Hijo y marido le reprochan el desorden permanente en el que viven. Nadie percibe la tristeza de Amy porque ella se dibuja una sonrisa y no hace más que correr de acá para allá tratando de concretar los deberes hogareños. Coser un botón, planchar la camisa gris, preparar la cena. Pero nunca llega, de allí que su ansiedad nos resulte tan abrasiva. ¿No llega porque no puede? ¿O en el fondo no lo desea? El departamento es un caos, sí, pero es un caos que se traduce en goce visual para el espectador, gracias a la vehemencia del realizador J. Lee Thompson.
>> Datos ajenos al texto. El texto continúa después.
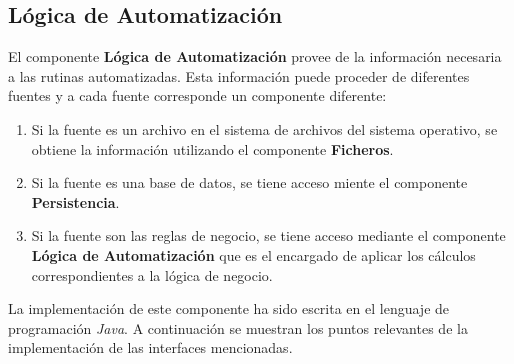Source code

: \subsection{Lógica de Automatización}
El componente \textbf{Lógica de Automatización} provee de la información necesaria a las rutinas automatizadas. Esta información puede proceder de diferentes fuentes y a cada fuente corresponde un componente diferente:
\begin{enumerate}
 	\item Si la fuente es un archivo en el sistema de archivos del sistema operativo, se obtiene la información utilizando el componente \textbf{Ficheros}.
 	\item Si la fuente es una base de datos, se tiene acceso miente el componente \textbf{Persistencia}.
 	\item Si la fuente son las reglas de negocio, se tiene acceso mediante el componente \textbf{Lógica de Automatización} que es el encargado de aplicar los cálculos correspondientes a la lógica de negocio.
\end{enumerate}
La implementación de este componente ha sido escrita en el lenguaje de programación \textit{Java}. A continuación se muestran los puntos relevantes de la implementación de las interfaces mencionadas.
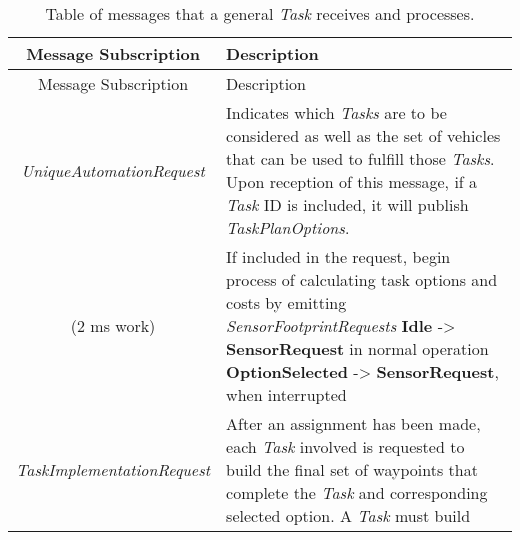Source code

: \begin{longtable}[]{@{}cl@{}}
\caption{Table of messages that a general \emph{Task} receives and
processes.}\tabularnewline
\toprule
\begin{minipage}[b]{0.40\columnwidth}\centering\strut
Message Subscription\strut
\end{minipage} & \begin{minipage}[b]{0.55\columnwidth}\raggedright\strut
Description\strut
\end{minipage}\tabularnewline
\midrule
\endfirsthead
\toprule
\begin{minipage}[b]{0.40\columnwidth}\centering\strut
Message Subscription\strut
\end{minipage} & \begin{minipage}[b]{0.55\columnwidth}\raggedright\strut
Description\strut
\end{minipage}\tabularnewline
\midrule
\endhead
\begin{minipage}[t]{0.40\columnwidth}\centering\strut
\emph{UniqueAutomationRequest}\strut
\end{minipage} & \begin{minipage}[t]{0.55\columnwidth}\raggedright\strut
Indicates which \emph{Tasks} are to be considered as well as the set of
vehicles that can be used to fulfill those \emph{Tasks}. Upon reception
of this message, if a \emph{Task} ID is included, it will publish
\emph{TaskPlanOptions}.\strut
\end{minipage}\tabularnewline
\begin{minipage}[t]{0.40\columnwidth}\centering\strut
(2 ms work)\strut
\end{minipage} & \begin{minipage}[t]{0.55\columnwidth}\raggedright\strut
If included in the request, begin process of calculating task options
and costs by emitting \emph{SensorFootprintRequests} \textbf{Idle}
-\textgreater{} \textbf{SensorRequest} in normal operation
\textbf{OptionSelected} -\textgreater{} \textbf{SensorRequest}, when
interrupted\strut
\end{minipage}\tabularnewline
\begin{minipage}[t]{0.40\columnwidth}\centering\strut
\emph{TaskImplementationRequest}\strut
\end{minipage} & \begin{minipage}[t]{0.55\columnwidth}\raggedright\strut
After an assignment has been made, each \emph{Task} involved is
requested to build the final set of waypoints that complete the
\emph{Task} and corresponding selected option. A \emph{Task} must build

\end{minipage}
\end{longtable}
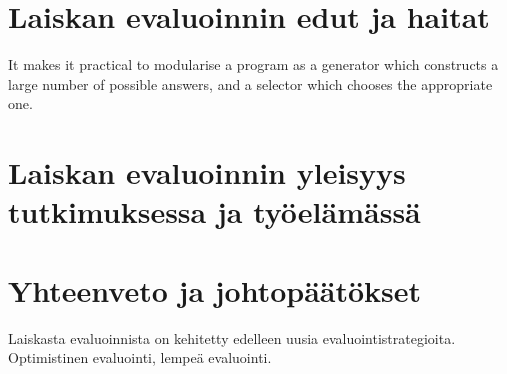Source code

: \section{Laiskan evaluoinnin edut ja haitat}

It makes it practical to modularise a program as a generator which constructs a large number of possible answers, and a selector which chooses the appropriate one.



\section{Laiskan evaluoinnin yleisyys tutkimuksessa ja työelämässä}



\section{Yhteenveto ja johtopäätökset}

Laiskasta evaluoinnista on kehitetty edelleen uusia evaluointistrategioita. Optimistinen evaluointi, lempeä evaluointi. \citep{ennals2003optimistic} \citep{maessen2002hybrid}

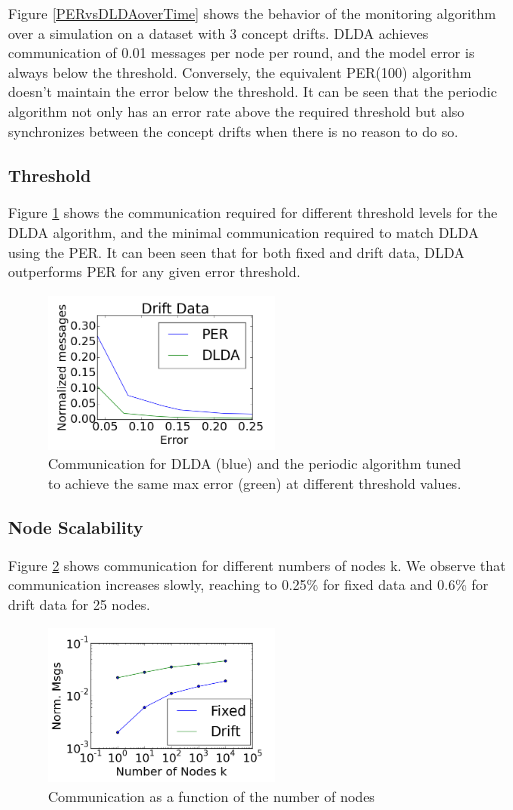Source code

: \documentclass{sig-alternate-05-2015}
\begin{document}
Figure \ref{PERvsDLDAoverTime} shows the behavior of the monitoring 
algorithm over a simulation on a dataset with 3 concept drifts. 
DLDA achieves communication of 0.01 messages per node per round, and 
the model error is always below the threshold. 
Conversely, the equivalent PER(100) algorithm doesn't maintain the
error below the threshold. 
It can be seen that the periodic algorithm 
not only has an error rate above the required threshold but also
synchronizes between the concept drifts when there is no reason to do so.
\subsubsection{Threshold}
Figure \ref{PERvsDLDAoverError} shows the communication required for different
threshold levels for the DLDA algorithm, and the minimal
communication required to match DLDA using the PER.	
It can been seen that for both fixed and drift data, DLDA outperforms PER for
any given error threshold.
 \begin{figure}[ht]
	\centering
	\includegraphics[width=60mm]{PER/onlyDrift.png}
	\caption{Communication for DLDA (blue) and the
	periodic algorithm tuned to achieve the same max error
	(green) at different threshold values.}
	\label{PERvsDLDAoverError}
	\end{figure}

	
\subsubsection{Node Scalability}
Figure \ref{Nodes} shows communication for different numbers of nodes k. 
We observe that communication increases slowly, reaching to 0.25\% for fixed
data and 0.6\% for drift data for 25 nodes.
	\begin{figure}[h]
	\centering
	\includegraphics[width=60mm]{CommunicationOfFixedVsDrift/Nodes.png}
	\caption{Communication as a function of the number of nodes}
	\label{Nodes}
	\end{figure}
\end{document}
Lo que permite el desorden es, precisamente, visibilizar el trabajo doméstico. El director organiza cada plano para que los objetos se impongan y vibren en tensión con los personajes, triturando esa engañosa “mística de la feminidad” con la que el patriarcado pretendió promover la supuesta dicha del ama de casa. Estrenada en 1957, esta película se revela como una extraordinaria ilustración del libro que Betty Friedan publicaría seis años después. Reducir a la mujer al círculo hogareño y limitarla a cumplir las tareas de madre, esposa y criada, sólo puede llevar a la frustración y la deshumanización. Como escribió Friedan, las mujeres estaban predestinadas a conformarse con una «dulce y guarecida falta de ser - the gentle nothingness».
Hace rato que Amy dejó de creer en esa mística, y de hecho parece combatirla inconscientemente, con su bata, con sus despistes, con su “abandono”. Pero al mismo tiempo intenta sostener el barniz, quizás por instinto de supervivencia, o simplemente porque no sabría hacer otra cosa. Sube el volumen de la radio para llenar el ambiente con melodías alegres, como para emular las certezas afectivas de una sitcom tipo “I love Lucy”, y trata de ponerle onda a las faenas cotidianas. Ante el pedido de divorcio de Jimbo, Amy vuelve a apostar a la performance como último recurso: un vestido lindo, peluquería y un whisky de regalo. Que todo quede estropeado por la lluvia y la mala suerte puede sentirse demasiado cruel en una primera impresión, si hasta incluso en plena calle los escobillones parecen perseguirla como una irónica condena. Es muy dolorosa toda la secuencia, es cierto, pero nosotros siempre supimos que el plan romántico no podía salir bien. No hay un esmalte mágico que oculte lo que está esencialmente quebrado. Tampoco hay llave maestra para salir de la prisión.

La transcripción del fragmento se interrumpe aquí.